Though God delivers us from all our troubles when we seek and reverence Him, He does not always choose to remove our affliction completely. Our son still has asthma. David still ran from Saul for many years after the incident recorded in Psalm 34. At times in a crisis, God chooses to take a loved one to be with Him—the ultimate deliverance. Nevertheless, we have confidence that God is always good.
David’s Crisis Management Plan:
- Pray, seek refuge in the LORD.
- Revere the LORD.
- Trust in God alone.
- Seekers are delivered from ALL their fears and troubles.
- The angel of the LORD encamps around those who revere Him.
- Those who seek the LORD lack no good thing.

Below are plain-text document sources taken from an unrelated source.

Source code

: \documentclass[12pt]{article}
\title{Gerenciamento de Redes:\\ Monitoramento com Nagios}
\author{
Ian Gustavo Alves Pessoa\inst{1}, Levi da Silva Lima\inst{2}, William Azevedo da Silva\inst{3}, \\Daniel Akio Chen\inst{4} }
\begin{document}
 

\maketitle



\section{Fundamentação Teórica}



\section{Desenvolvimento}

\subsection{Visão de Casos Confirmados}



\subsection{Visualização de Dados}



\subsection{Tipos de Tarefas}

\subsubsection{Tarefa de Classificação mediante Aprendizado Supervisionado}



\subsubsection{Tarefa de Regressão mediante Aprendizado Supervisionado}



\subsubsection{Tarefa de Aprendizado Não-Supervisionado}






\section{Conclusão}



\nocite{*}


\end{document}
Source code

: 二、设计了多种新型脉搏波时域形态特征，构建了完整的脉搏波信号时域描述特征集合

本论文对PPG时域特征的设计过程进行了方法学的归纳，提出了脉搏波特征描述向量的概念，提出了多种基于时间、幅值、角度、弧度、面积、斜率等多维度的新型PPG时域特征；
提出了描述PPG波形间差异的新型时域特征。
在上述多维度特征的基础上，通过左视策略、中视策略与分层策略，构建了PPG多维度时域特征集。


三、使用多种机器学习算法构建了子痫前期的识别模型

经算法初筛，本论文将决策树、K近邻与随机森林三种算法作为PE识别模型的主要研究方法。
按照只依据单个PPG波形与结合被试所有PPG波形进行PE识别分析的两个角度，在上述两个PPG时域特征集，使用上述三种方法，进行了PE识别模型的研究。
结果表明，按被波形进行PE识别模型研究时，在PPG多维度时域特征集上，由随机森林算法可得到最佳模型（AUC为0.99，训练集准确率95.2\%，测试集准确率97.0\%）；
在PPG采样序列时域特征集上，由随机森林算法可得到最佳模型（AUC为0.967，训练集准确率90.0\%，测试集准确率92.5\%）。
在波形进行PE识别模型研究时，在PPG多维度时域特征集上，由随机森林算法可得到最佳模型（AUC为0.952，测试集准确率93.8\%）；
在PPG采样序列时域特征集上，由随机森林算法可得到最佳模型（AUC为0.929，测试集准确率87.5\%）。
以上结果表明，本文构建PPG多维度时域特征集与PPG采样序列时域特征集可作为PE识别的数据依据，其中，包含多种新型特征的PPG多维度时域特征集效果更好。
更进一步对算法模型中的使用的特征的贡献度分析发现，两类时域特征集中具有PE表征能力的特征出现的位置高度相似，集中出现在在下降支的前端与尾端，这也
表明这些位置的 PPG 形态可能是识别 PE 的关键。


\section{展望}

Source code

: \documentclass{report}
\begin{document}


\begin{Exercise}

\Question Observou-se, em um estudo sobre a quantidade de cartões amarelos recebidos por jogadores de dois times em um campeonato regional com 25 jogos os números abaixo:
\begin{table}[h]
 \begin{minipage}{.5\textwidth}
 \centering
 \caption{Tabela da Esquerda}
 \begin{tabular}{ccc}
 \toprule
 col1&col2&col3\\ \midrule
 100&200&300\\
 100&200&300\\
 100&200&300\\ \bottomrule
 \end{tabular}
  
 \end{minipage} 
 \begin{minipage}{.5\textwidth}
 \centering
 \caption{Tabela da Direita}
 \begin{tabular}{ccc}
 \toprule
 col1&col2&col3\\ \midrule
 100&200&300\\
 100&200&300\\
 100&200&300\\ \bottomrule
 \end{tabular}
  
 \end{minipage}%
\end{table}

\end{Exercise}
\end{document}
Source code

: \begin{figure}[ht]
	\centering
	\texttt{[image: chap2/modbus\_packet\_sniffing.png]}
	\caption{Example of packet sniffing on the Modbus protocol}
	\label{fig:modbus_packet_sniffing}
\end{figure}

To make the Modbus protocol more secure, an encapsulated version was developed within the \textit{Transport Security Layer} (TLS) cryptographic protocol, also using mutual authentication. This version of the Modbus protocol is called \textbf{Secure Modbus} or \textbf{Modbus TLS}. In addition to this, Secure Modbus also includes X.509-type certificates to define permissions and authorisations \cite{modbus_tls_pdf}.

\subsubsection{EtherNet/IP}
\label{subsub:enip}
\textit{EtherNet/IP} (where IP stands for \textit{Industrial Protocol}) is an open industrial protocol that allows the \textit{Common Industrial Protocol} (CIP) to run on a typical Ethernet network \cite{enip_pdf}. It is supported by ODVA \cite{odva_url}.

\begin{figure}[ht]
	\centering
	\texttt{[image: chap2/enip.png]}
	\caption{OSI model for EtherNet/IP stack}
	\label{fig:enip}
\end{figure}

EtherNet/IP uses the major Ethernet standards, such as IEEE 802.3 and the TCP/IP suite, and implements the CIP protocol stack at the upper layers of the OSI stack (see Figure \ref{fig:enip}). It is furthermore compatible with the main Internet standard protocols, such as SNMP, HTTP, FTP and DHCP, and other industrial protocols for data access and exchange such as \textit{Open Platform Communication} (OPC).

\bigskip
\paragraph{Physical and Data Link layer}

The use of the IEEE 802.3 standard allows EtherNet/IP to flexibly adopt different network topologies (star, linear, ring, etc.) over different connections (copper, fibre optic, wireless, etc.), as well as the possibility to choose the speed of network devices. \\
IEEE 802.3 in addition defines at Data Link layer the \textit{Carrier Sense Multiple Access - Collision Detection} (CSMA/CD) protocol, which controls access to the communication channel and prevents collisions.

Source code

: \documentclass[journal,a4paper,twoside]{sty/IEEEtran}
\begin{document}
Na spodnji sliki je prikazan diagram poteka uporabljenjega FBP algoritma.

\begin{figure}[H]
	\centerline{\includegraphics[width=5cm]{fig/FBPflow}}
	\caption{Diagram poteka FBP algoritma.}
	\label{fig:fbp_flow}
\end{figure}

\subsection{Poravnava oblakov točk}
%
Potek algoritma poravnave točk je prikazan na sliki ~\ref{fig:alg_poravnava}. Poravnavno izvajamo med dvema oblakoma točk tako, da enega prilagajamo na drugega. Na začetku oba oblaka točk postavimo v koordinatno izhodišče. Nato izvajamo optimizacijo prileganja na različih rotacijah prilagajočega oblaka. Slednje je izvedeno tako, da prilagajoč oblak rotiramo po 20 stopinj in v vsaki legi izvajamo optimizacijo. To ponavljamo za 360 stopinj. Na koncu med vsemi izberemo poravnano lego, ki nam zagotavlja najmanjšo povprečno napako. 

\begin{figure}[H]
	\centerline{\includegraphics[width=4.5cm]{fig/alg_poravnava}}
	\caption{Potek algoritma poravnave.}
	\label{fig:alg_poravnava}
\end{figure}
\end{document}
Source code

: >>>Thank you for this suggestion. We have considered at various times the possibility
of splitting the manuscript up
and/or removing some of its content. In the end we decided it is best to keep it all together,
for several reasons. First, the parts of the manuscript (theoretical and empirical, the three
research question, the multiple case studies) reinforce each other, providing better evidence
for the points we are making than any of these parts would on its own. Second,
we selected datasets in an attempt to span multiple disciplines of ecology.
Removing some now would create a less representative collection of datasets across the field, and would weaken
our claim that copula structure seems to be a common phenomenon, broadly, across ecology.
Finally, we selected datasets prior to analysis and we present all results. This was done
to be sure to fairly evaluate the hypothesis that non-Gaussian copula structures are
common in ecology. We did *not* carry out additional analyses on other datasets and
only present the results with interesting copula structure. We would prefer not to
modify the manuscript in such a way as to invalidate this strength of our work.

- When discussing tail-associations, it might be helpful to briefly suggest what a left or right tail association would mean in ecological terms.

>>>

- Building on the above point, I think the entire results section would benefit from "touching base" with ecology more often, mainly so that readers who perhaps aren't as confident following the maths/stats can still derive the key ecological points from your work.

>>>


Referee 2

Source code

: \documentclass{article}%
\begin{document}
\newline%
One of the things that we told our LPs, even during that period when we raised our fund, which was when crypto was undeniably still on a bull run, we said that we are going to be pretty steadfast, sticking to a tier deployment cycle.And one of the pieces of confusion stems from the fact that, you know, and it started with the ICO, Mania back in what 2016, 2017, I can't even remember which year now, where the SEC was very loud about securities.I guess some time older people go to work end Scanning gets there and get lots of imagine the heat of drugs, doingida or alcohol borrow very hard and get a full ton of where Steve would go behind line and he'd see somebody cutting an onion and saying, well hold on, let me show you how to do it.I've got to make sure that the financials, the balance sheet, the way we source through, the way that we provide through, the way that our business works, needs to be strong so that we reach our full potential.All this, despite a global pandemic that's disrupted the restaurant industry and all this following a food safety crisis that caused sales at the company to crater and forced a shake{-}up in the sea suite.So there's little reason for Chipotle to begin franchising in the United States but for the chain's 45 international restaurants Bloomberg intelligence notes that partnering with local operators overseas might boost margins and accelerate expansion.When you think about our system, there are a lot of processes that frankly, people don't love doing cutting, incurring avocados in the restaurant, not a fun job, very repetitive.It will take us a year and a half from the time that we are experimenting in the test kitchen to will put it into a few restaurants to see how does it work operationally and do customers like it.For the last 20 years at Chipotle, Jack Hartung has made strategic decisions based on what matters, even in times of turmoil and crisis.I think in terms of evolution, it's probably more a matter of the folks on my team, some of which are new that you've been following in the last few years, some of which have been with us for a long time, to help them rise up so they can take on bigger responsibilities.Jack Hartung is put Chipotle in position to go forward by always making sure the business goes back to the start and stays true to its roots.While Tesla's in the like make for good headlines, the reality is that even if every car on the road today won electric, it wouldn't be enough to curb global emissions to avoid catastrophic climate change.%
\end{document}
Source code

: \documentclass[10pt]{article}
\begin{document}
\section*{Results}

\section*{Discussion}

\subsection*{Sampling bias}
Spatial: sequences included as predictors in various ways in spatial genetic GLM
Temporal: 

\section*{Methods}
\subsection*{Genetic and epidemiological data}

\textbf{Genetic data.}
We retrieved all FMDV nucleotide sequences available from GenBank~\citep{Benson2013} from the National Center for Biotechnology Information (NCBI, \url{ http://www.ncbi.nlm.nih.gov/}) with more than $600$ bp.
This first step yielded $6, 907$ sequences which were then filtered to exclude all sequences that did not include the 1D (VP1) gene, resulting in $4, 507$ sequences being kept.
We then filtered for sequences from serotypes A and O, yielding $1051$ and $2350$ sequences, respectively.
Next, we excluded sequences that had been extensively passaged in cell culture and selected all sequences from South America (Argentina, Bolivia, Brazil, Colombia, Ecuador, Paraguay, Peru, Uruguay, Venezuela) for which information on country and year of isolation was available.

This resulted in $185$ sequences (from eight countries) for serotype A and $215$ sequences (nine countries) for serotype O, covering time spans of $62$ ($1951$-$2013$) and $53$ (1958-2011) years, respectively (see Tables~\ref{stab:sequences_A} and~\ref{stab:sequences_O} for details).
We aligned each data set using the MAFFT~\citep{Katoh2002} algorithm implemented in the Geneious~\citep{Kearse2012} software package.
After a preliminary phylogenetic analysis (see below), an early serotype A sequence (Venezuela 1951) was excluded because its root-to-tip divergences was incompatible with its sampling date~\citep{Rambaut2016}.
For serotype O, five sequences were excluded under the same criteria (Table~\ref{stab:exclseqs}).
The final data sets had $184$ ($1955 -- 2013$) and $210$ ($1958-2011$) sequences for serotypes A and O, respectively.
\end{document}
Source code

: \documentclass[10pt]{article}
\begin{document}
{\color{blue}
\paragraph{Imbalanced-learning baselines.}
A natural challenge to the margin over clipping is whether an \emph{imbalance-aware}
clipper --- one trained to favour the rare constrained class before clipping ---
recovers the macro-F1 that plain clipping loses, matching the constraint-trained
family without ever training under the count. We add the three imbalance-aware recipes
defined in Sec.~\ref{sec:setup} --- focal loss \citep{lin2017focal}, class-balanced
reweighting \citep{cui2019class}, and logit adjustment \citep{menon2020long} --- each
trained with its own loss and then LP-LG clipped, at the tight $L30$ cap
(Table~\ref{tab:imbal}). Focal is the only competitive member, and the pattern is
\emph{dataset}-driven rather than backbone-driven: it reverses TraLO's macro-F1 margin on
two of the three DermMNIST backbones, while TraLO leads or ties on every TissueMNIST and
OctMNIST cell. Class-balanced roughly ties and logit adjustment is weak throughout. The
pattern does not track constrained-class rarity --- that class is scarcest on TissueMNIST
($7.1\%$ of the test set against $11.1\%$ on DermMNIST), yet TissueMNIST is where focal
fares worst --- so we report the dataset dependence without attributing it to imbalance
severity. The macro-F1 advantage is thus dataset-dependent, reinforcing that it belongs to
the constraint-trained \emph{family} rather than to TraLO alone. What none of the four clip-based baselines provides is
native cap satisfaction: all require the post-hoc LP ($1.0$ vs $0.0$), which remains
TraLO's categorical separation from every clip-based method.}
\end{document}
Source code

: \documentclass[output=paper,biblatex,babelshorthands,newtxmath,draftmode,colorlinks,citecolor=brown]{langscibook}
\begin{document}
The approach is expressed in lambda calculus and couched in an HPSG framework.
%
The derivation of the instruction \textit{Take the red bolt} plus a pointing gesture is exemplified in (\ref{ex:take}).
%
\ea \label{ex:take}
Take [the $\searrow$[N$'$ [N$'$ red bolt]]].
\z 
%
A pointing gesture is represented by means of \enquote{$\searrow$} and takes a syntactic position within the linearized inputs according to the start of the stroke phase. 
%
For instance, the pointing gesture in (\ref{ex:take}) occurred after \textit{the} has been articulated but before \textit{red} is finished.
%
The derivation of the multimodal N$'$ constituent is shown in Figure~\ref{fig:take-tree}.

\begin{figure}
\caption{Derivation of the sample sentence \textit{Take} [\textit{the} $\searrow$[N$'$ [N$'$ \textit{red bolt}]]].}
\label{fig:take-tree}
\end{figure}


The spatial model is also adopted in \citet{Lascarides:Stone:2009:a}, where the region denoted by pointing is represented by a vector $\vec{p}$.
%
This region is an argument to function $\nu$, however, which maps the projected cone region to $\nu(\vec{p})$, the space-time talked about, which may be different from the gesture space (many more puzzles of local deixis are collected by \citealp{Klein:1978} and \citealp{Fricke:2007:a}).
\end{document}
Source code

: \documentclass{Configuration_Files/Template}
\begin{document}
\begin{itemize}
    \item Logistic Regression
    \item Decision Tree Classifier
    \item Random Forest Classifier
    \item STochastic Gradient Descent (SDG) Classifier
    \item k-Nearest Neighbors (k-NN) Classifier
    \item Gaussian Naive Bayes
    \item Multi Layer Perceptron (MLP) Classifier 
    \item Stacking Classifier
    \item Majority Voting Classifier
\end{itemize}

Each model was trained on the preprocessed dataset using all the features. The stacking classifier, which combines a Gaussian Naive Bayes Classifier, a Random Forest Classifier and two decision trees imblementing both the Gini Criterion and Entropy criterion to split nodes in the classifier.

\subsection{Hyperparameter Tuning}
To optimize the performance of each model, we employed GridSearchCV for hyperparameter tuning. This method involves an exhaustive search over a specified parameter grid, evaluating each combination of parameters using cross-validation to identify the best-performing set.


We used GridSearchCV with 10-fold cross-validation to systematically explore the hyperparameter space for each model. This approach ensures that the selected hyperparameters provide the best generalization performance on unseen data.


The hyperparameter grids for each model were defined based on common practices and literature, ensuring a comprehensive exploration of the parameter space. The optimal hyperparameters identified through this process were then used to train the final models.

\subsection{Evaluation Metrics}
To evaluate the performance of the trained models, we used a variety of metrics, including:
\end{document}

David’s Response to his experience with trouble was PRAISE:
I will extol the LORD at all times; His praise will always be on my lips. My soul will boast in the LORD; let the afflicted hear and rejoice. Glorify the LORD with me; let us exalt His name together (Psalm 34:1-3).
1Strong’s Hebrew and Chaldee Dictionary of the Old Testament
2The angel of the Lord in the Old Testament was believed to be the preincarnate Son of God. An occurrence of the Son of God’s appearing in human form is called a theophany. Theophanies ceased with the incarnation of our Lord.